**Task instructions**
Reproduce the data exactly, leaving nothing out.
*** Entries shown ***
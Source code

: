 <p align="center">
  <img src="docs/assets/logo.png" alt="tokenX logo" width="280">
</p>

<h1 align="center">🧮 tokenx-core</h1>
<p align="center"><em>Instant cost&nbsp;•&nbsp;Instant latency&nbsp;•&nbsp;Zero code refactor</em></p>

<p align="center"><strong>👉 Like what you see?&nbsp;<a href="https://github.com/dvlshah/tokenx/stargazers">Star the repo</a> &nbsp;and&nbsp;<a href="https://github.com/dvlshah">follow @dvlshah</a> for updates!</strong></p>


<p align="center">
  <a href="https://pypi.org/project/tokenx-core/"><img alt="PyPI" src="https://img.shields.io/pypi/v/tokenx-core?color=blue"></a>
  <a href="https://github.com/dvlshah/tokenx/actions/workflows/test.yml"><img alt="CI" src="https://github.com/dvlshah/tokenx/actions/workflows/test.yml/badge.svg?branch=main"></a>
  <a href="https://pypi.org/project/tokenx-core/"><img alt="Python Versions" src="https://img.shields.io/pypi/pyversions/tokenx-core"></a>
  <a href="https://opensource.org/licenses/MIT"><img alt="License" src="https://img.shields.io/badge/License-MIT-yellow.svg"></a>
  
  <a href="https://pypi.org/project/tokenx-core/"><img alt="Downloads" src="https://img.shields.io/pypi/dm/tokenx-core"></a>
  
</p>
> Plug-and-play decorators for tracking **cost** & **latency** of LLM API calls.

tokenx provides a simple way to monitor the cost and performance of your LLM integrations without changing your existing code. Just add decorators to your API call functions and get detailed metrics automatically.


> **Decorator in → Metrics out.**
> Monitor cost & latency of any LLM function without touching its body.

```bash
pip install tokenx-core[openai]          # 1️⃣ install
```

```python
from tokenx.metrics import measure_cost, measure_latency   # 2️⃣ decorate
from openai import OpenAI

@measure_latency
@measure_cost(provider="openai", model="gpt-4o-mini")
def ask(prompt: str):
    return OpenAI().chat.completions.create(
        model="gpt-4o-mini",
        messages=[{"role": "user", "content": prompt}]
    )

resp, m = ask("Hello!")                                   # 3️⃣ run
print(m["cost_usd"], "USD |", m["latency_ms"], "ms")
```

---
*** End of Entries shown ***
**Solved exercise**
Source code

: <p align="center">
  <img src="docs/assets/logo.png" alt="tokenX logo" width="280">
</p>

<h1 align="center">🧮 tokenx-core</h1>
<p align="center"><em>Instant cost&nbsp;•&nbsp;Instant latency&nbsp;•&nbsp;Zero code refactor</em></p>

<p align="center"><strong>👉 Like what you see?&nbsp;<a href="https://github.com/dvlshah/tokenx/stargazers">Star the repo</a> &nbsp;and&nbsp;<a href="https://github.com/dvlshah">follow @dvlshah</a> for updates!</strong></p>


<p align="center">
  <a href="https://pypi.org/project/tokenx-core/"><img alt="PyPI" src="https://img.shields.io/pypi/v/tokenx-core?color=blue"></a>
  <a href="https://github.com/dvlshah/tokenx/actions/workflows/test.yml"><img alt="CI" src="https://github.com/dvlshah/tokenx/actions/workflows/test.yml/badge.svg?branch=main"></a>
  <a href="https://pypi.org/project/tokenx-core/"><img alt="Python Versions" src="https://img.shields.io/pypi/pyversions/tokenx-core"></a>
  <a href="https://opensource.org/licenses/MIT"><img alt="License" src="https://img.shields.io/badge/License-MIT-yellow.svg"></a>
  
  <a href="https://pypi.org/project/tokenx-core/"><img alt="Downloads" src="https://img.shields.io/pypi/dm/tokenx-core"></a>
  
</p>
> Plug-and-play decorators for tracking **cost** & **latency** of LLM API calls.

tokenx provides a simple way to monitor the cost and performance of your LLM integrations without changing your existing code. Just add decorators to your API call functions and get detailed metrics automatically.


> **Decorator in → Metrics out.**
> Monitor cost & latency of any LLM function without touching its body.

```bash
pip install tokenx-core[openai]          # 1️⃣ install
```

```python
from tokenx.metrics import measure_cost, measure_latency   # 2️⃣ decorate
from openai import OpenAI

@measure_latency
@measure_cost(provider="openai", model="gpt-4o-mini")
def ask(prompt: str):
    return OpenAI().chat.completions.create(
        model="gpt-4o-mini",
        messages=[{"role": "user", "content": prompt}]
    )

resp, m = ask("Hello!")                                   # 3️⃣ run
print(m["cost_usd"], "USD |", m["latency_ms"], "ms")
```

---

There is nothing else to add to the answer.